A columnist of heart and mind

A columnist of heart and mind
Interviewing the animals at Children's Fairyland in Oakland. L-R: Bobo the sheep, Gideon the miniature donkey, me, Tumbleweed Tommy the miniature donkey, Juan the alpaca, Coco the pony

Monday, November 1, 2010

Best Boss Ever

(Above: Admiral Clark in his dress uniform.)

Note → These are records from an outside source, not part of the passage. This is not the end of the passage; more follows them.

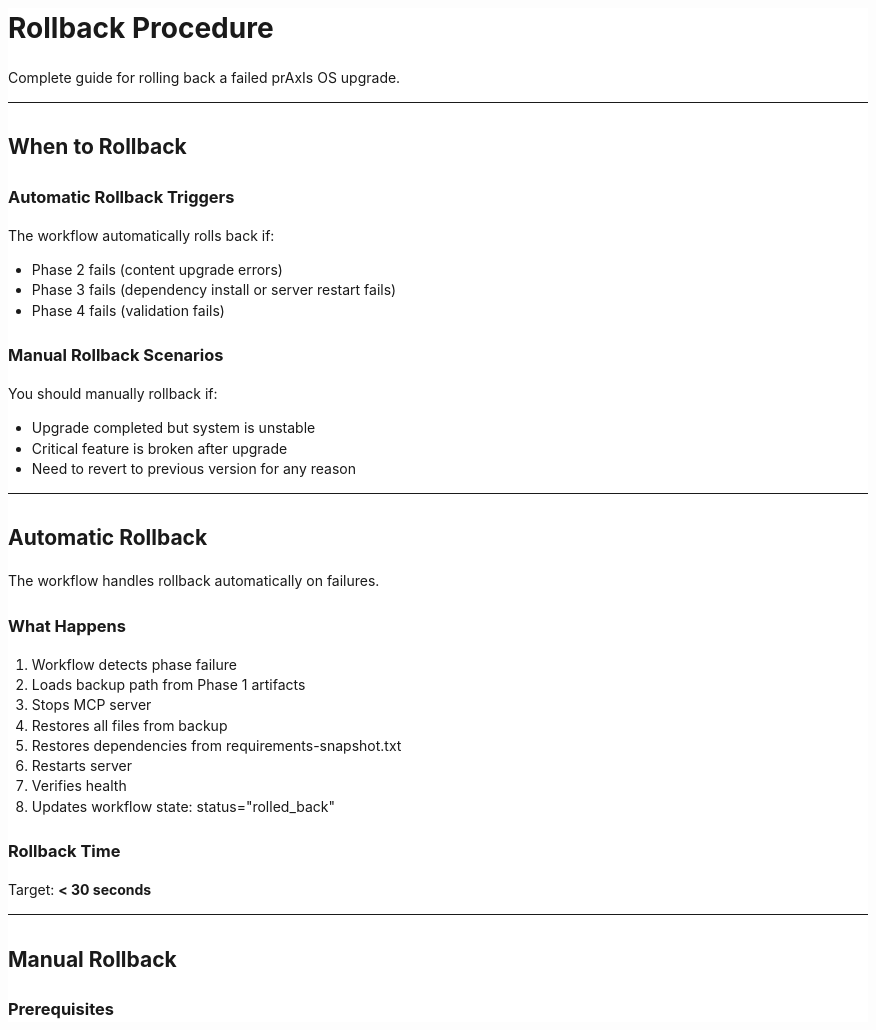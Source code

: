 # Rollback Procedure

Complete guide for rolling back a failed prAxIs OS upgrade.

---

## When to Rollback

### Automatic Rollback Triggers

The workflow automatically rolls back if:

- Phase 2 fails (content upgrade errors)
- Phase 3 fails (dependency install or server restart fails)
- Phase 4 fails (validation fails)

### Manual Rollback Scenarios

You should manually rollback if:

- Upgrade completed but system is unstable
- Critical feature is broken after upgrade
- Need to revert to previous version for any reason

---

## Automatic Rollback

The workflow handles rollback automatically on failures.

### What Happens

1. Workflow detects phase failure
2. Loads backup path from Phase 1 artifacts
3. Stops MCP server
4. Restores all files from backup
5. Restores dependencies from requirements-snapshot.txt
6. Restarts server
7. Verifies health
8. Updates workflow state: status="rolled_back"

### Rollback Time

Target: **< 30 seconds**

---

## Manual Rollback

### Prerequisites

A good boss is worth his/her weight in gold.
And the best boss I've ever heard of was Admiral J.J. Clark, who commanded Task Force 58 in the South Pacific during World War II. His flagship was the aircraft carrier USS Hornet, which is now a floating museum docked at Alameda Point.
He was the ideal leader, a guy you would follow anywhere, and he was a second father to every man on the ship.
He didn't stand on ceremony. Everyone down to the lowliest sailor called him by his nickname, "Jocko." And they adored him.
"There was nothing we wouldn't do for the Old Man," said Frank MacDonald of Oakland, "because there was nothing he wouldn't do for us."
There are so many classic Jocko stories, I hardly know where to begin. Like the time a young sailor swung open a door that Jocko was standing behind and knocked the admiral flat on his kiester. A lieutenant commander grabbed the kid and started screaming at him.
"The next thing I saw was a gigantic hand as it reached over and placed itself on the shoulder of the still shouting lieutenant commander," the sailor recalled. "In a loud voice, I heard Admiral Clark say, 'Go back to your work station and leave this boy alone! I was just standing in the wrong place!'"
Or the time another young sailor fell asleep while on watch - a hanging offense in wartime - only to be awakened by a gentle tugging on his arm. Standing over him was Jocko, murmuring, "Boy, boy, boy. You know you're not supposed to sleep on watch."
The kid spent the next few days in abject terror, expecting to be arrested at any moment. But nothing happened. Jocko hadn't even put him on report.
But my favorite Jocko story is the time a typhoon caved in the Hornet's bow, making it impossible to launch planes the normal way, off the front. Jocko simply turned the shop around and sailed backwards at full speed, launching the planes from the rear.
"The guys on the other ships must have thought the Old Man had finally lost his marbles," said MacDonald.
Jocko was unique in so many ways. He overcame prejudice to become the first Native American to graduate from Annapolis. And, since many of his battles were fought at night, he slept on a cot on the bridge so he could spring into action at a moment's notice.
It was a common sight to see him directing the battle wearing his polka-dot pajamas and fuzzy slippers - but with his admiral's hat firmly clamped on his head.
Next Friday would have been Jocko's 117th birthday. He died in 1971 and was buried with full honors at Arlington National Cemetery.
But his real monument is the Hornet itself. Stepping onto the ship is like stepping back into history. So many things - the radar room, where they tracked incoming enemy planes; the ready room, where the pilots got their final briefings before battle; the mess hall; the living quarters - are in perfect working order. This isn't an amusement park ride. This is the real deal.